***** EXERCISE MATERIALS *****
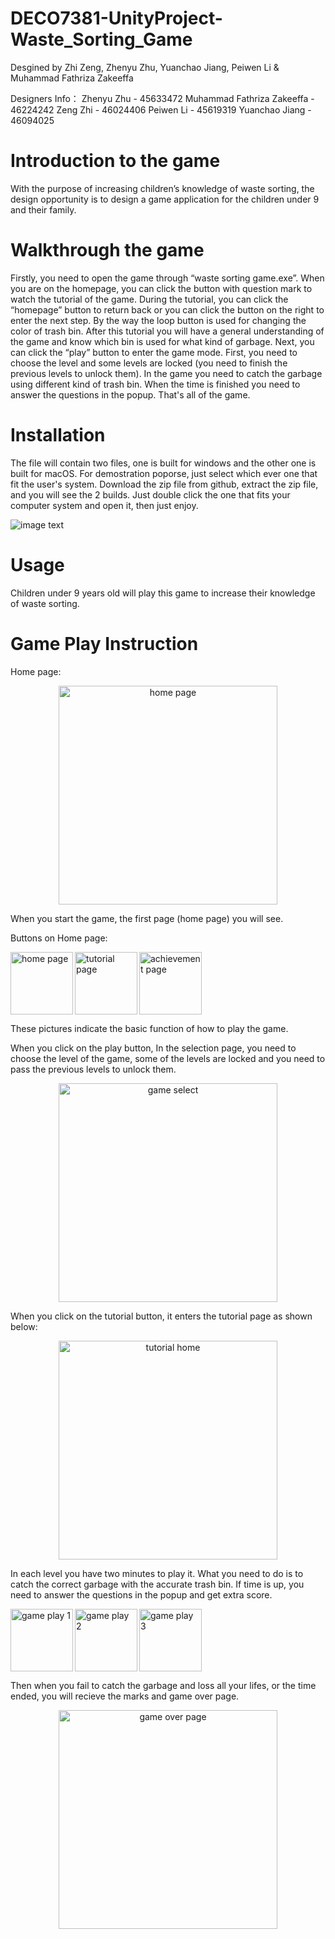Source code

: # DECO7381-UnityProject-Waste_Sorting_Game

Desgined by Zhi Zeng, Zhenyu Zhu, Yuanchao Jiang, Peiwen Li & Muhammad Fathriza Zakeeffa
 
Designers Info：
Zhenyu Zhu - 45633472
Muhammad Fathriza Zakeeffa - 46224242
Zeng Zhi - 46024406
Peiwen Li - 45619319
Yuanchao Jiang - 46094025


# Introduction to the game

With the purpose of increasing children’s knowledge of waste sorting, the design opportunity is to design a game application for the children under 9 and their family.

# Walkthrough the game

Firstly, you need to open the game through “waste sorting game.exe”. When you are on the homepage, you can click the button with question mark to watch the tutorial of the game. During the tutorial, you can click the “homepage” button to return back or you can click the button on the right to enter the next step. By the way the loop button is used for changing the color of trash bin. After this tutorial you will have a general understanding of the game and know which bin is used for what kind of garbage. Next, you can click the “play” button to enter the game mode. First, you need to choose the level and some levels are locked (you need to finish the previous levels to unlock them). In the game you need to catch the garbage using different kind of trash bin. When the time is finished you need to answer the questions in the popup. That's all of the game.

# Installation

The file will contain two files, one is built for windows and the other one is built for macOS. For demostration poporse, just select which ever one that fit the user's system. Download the zip file from github, extract the zip file, and you will see the 2 builds. Just double click the one that fits your computer system and open it, then just enjoy.

![image text](readme/pic/gamebuild.png)


# Usage
Children under 9 years old will play this game to increase their knowledge of waste sorting.

# Game Play Instruction

Home page:

<p align="center">
 <img src="readme/pic/home.png" width="350" title="home page">
</p>

When you start the game, the first page (home page) you will see.

Buttons on Home page:

 <p>
  <img src="readme/pic/play.png" width="100" title="home page" align="left"/>
  <img src="readme/pic/tutorial.png" width="100" title="tutorial page" align="left"/> 
  <img src="readme/pic/achievement.png" width="100" title="achievement page" align="center"/>
 </p>

These pictures indicate the basic function of how to play the game. 

When you click on the play button, In the selection page, you need to choose the level of the game, some of the levels are locked and you need to pass the previous levels to unlock them.

<p align="center">
 <img src="readme/pic/gameHome.png" width="350" title="game select">
</p>

When you click on the tutorial button, it enters the tutorial page as shown below:

<p align="center">
 <img src="readme/pic/tutorialhome.png" width="350" title="tutorial home">
</p>

In each level you have two minutes to play it. What you need to do is to catch the correct garbage with the accurate trash bin. If time is up, you need to answer the questions in the popup and get extra score.

<p>
  <img src="readme/pic/gamePlay.png" width="100" title="game play 1" align="left"/>
  <img src="readme/pic/gameplay2.png" width="100" title="game play 2" align="left"/> 
  <img src="readme/pic/gamePlay3.png" width="100" title="game play 3" align="center"/>
 </p>

Then when you fail to catch the garbage and loss all your lifes, or the time ended, you will recieve the marks and game over page.

<p align="center">
 <img src="readme/pic/gameOver.png" width="350" title="game over page">
</p>
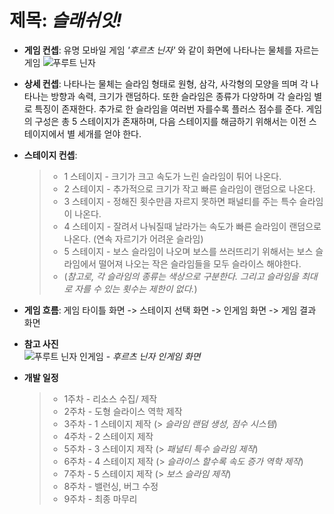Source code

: # 제목: ***슬래쉬잇!***
- **게임 컨셉**: 유명 모바일 게임 *'후르츠 닌자'* 와 같이 화면에 나타나는 물체를 자르는 게임
![푸루트 닌자](https://i.ytimg.com/vi/mGOaeeUiI6g/maxresdefault.jpg "푸루트 닌자")

- **상세 컨셉**: 나타나는 물체는 슬라임 형태로 원형, 삼각, 사각형의 모양을 띄며 각 나타나는 방향과 속력, 크기가 랜덤하다. 또한 슬라임은 종류가 다양하며 각 슬라임 별로 특징이 존재한다. 추가로 한 슬라임을 여러번 자를수록 플러스 점수를 준다. 게임의 구성은 총 5 스테이지가 존재하며, 다음 스테이지를 해금하기 위해서는 이전 스테이지에서 별 세개를 얻야 한다.

- **스테이지 컨셉**:
  >- 1 스테이지 - 크기가 크고 속도가 느린 슬라임이 튀어 나온다.
  >- 2 스테이지 - 추가적으로 크기가 작고 빠른 슬라임이 랜덤으로 나온다.
  >- 3 스테이지 - 정해진 횟수만큼 자르지 못하면 패널티를 주는 특수 슬라임이 나온다.
  >- 4 스테이지 - 잘려서 나눠질때 날라가는 속도가 빠른 슬라임이 랜덤으로 나온다. (연속 자르기가 어려운 슬라임)
  >- 5 스테이지 - 보스 슬라임이 나오며 보스를 쓰러뜨리기 위해서는 보스 슬라임에서 떨어져 나오는 작은 슬라임들을 모두 슬라이스 해야한다.
  >- (*참고로, 각 슬라임의 종류는 색상으로 구분한다. 그리고 슬라임을 최대로 자를 수 있는 횟수는 제한이 없다.*)

- **게임 흐름**: 게임 타이틀 화면 -> 스테이지 선택 화면 -> 인게임 화면 -> 게임 결과 화면

- **참고 사진**\
![푸루트 닌자 인게임](https://mblogthumb-phinf.pstatic.net/20110822_277/k_dash_13140001353269vhi5_JPEG/mzl.wnwccwgo.320x480-75.jpg?type=w2 "푸루트 닌자 인게임") - *후르츠 닌자 인게임 화면*

- **개발 일정**
  >- 1주차 - 리소스 수집/ 제작
  >- 2주차 - 도형 슬라이스 역학 제작 
  >- 3주차 - 1 스테이지 제작 (> *슬라임 랜덤 생성, 점수 시스템*)
  >- 4주차 - 2 스테이지 제작 
  >- 5주차 - 3 스테이지 제작 (> *패널티 특수 슬라임 제작*)
  >- 6주차 - 4 스테이지 제작 (> *슬라이스 할수록 속도 증가 역학 제작*)
  >- 7주차 - 5 스테이지 제작 (> *보스 슬라임 제작*)
  >- 8주차 - 밸런싱, 버그 수정
  >- 9주차 - 최종 마무리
*****
▶ **PROBLEM REQUIREMENTS**
Print the records verbatim, without pictures.

▶ **RESPONSE TO THE EXERCISE**
Source code

: # DECO7381-UnityProject-Waste_Sorting_Game

Desgined by Zhi Zeng, Zhenyu Zhu, Yuanchao Jiang, Peiwen Li & Muhammad Fathriza Zakeeffa
 
Designers Info：
Zhenyu Zhu - 45633472
Muhammad Fathriza Zakeeffa - 46224242
Zeng Zhi - 46024406
Peiwen Li - 45619319
Yuanchao Jiang - 46094025


# Introduction to the game

With the purpose of increasing children’s knowledge of waste sorting, the design opportunity is to design a game application for the children under 9 and their family.

# Walkthrough the game

Firstly, you need to open the game through “waste sorting game.exe”. When you are on the homepage, you can click the button with question mark to watch the tutorial of the game. During the tutorial, you can click the “homepage” button to return back or you can click the button on the right to enter the next step. By the way the loop button is used for changing the color of trash bin. After this tutorial you will have a general understanding of the game and know which bin is used for what kind of garbage. Next, you can click the “play” button to enter the game mode. First, you need to choose the level and some levels are locked (you need to finish the previous levels to unlock them). In the game you need to catch the garbage using different kind of trash bin. When the time is finished you need to answer the questions in the popup. That's all of the game.

# Installation

The file will contain two files, one is built for windows and the other one is built for macOS. For demostration poporse, just select which ever one that fit the user's system. Download the zip file from github, extract the zip file, and you will see the 2 builds. Just double click the one that fits your computer system and open it, then just enjoy.

![image text](readme/pic/gamebuild.png)


# Usage
Children under 9 years old will play this game to increase their knowledge of waste sorting.

# Game Play Instruction

Home page:

<p align="center">
 <img src="readme/pic/home.png" width="350" title="home page">
</p>

When you start the game, the first page (home page) you will see.

Buttons on Home page:

 <p>
  <img src="readme/pic/play.png" width="100" title="home page" align="left"/>
  <img src="readme/pic/tutorial.png" width="100" title="tutorial page" align="left"/> 
  <img src="readme/pic/achievement.png" width="100" title="achievement page" align="center"/>
 </p>

These pictures indicate the basic function of how to play the game. 

When you click on the play button, In the selection page, you need to choose the level of the game, some of the levels are locked and you need to pass the previous levels to unlock them.

<p align="center">
 <img src="readme/pic/gameHome.png" width="350" title="game select">
</p>

When you click on the tutorial button, it enters the tutorial page as shown below:

<p align="center">
 <img src="readme/pic/tutorialhome.png" width="350" title="tutorial home">
</p>

In each level you have two minutes to play it. What you need to do is to catch the correct garbage with the accurate trash bin. If time is up, you need to answer the questions in the popup and get extra score.

<p>
  <img src="readme/pic/gamePlay.png" width="100" title="game play 1" align="left"/>
  <img src="readme/pic/gameplay2.png" width="100" title="game play 2" align="left"/> 
  <img src="readme/pic/gamePlay3.png" width="100" title="game play 3" align="center"/>
 </p>

Then when you fail to catch the garbage and loss all your lifes, or the time ended, you will recieve the marks and game over page.

<p align="center">
 <img src="readme/pic/gameOver.png" width="350" title="game over page">
</p>
Source code

: # 제목: ***슬래쉬잇!***
- **게임 컨셉**: 유명 모바일 게임 *'후르츠 닌자'* 와 같이 화면에 나타나는 물체를 자르는 게임
![푸루트 닌자](https://i.ytimg.com/vi/mGOaeeUiI6g/maxresdefault.jpg "푸루트 닌자")

- **상세 컨셉**: 나타나는 물체는 슬라임 형태로 원형, 삼각, 사각형의 모양을 띄며 각 나타나는 방향과 속력, 크기가 랜덤하다. 또한 슬라임은 종류가 다양하며 각 슬라임 별로 특징이 존재한다. 추가로 한 슬라임을 여러번 자를수록 플러스 점수를 준다. 게임의 구성은 총 5 스테이지가 존재하며, 다음 스테이지를 해금하기 위해서는 이전 스테이지에서 별 세개를 얻야 한다.

- **스테이지 컨셉**:
  >- 1 스테이지 - 크기가 크고 속도가 느린 슬라임이 튀어 나온다.
  >- 2 스테이지 - 추가적으로 크기가 작고 빠른 슬라임이 랜덤으로 나온다.
  >- 3 스테이지 - 정해진 횟수만큼 자르지 못하면 패널티를 주는 특수 슬라임이 나온다.
  >- 4 스테이지 - 잘려서 나눠질때 날라가는 속도가 빠른 슬라임이 랜덤으로 나온다. (연속 자르기가 어려운 슬라임)
  >- 5 스테이지 - 보스 슬라임이 나오며 보스를 쓰러뜨리기 위해서는 보스 슬라임에서 떨어져 나오는 작은 슬라임들을 모두 슬라이스 해야한다.
  >- (*참고로, 각 슬라임의 종류는 색상으로 구분한다. 그리고 슬라임을 최대로 자를 수 있는 횟수는 제한이 없다.*)

- **게임 흐름**: 게임 타이틀 화면 -> 스테이지 선택 화면 -> 인게임 화면 -> 게임 결과 화면

- **참고 사진**\
![푸루트 닌자 인게임](https://mblogthumb-phinf.pstatic.net/20110822_277/k_dash_13140001353269vhi5_JPEG/mzl.wnwccwgo.320x480-75.jpg?type=w2 "푸루트 닌자 인게임") - *후르츠 닌자 인게임 화면*

- **개발 일정**
  >- 1주차 - 리소스 수집/ 제작
  >- 2주차 - 도형 슬라이스 역학 제작 
  >- 3주차 - 1 스테이지 제작 (> *슬라임 랜덤 생성, 점수 시스템*)
  >- 4주차 - 2 스테이지 제작 
  >- 5주차 - 3 스테이지 제작 (> *패널티 특수 슬라임 제작*)
  >- 6주차 - 4 스테이지 제작 (> *슬라이스 할수록 속도 증가 역학 제작*)
  >- 7주차 - 5 스테이지 제작 (> *보스 슬라임 제작*)
  >- 8주차 - 밸런싱, 버그 수정
  >- 9주차 - 최종 마무리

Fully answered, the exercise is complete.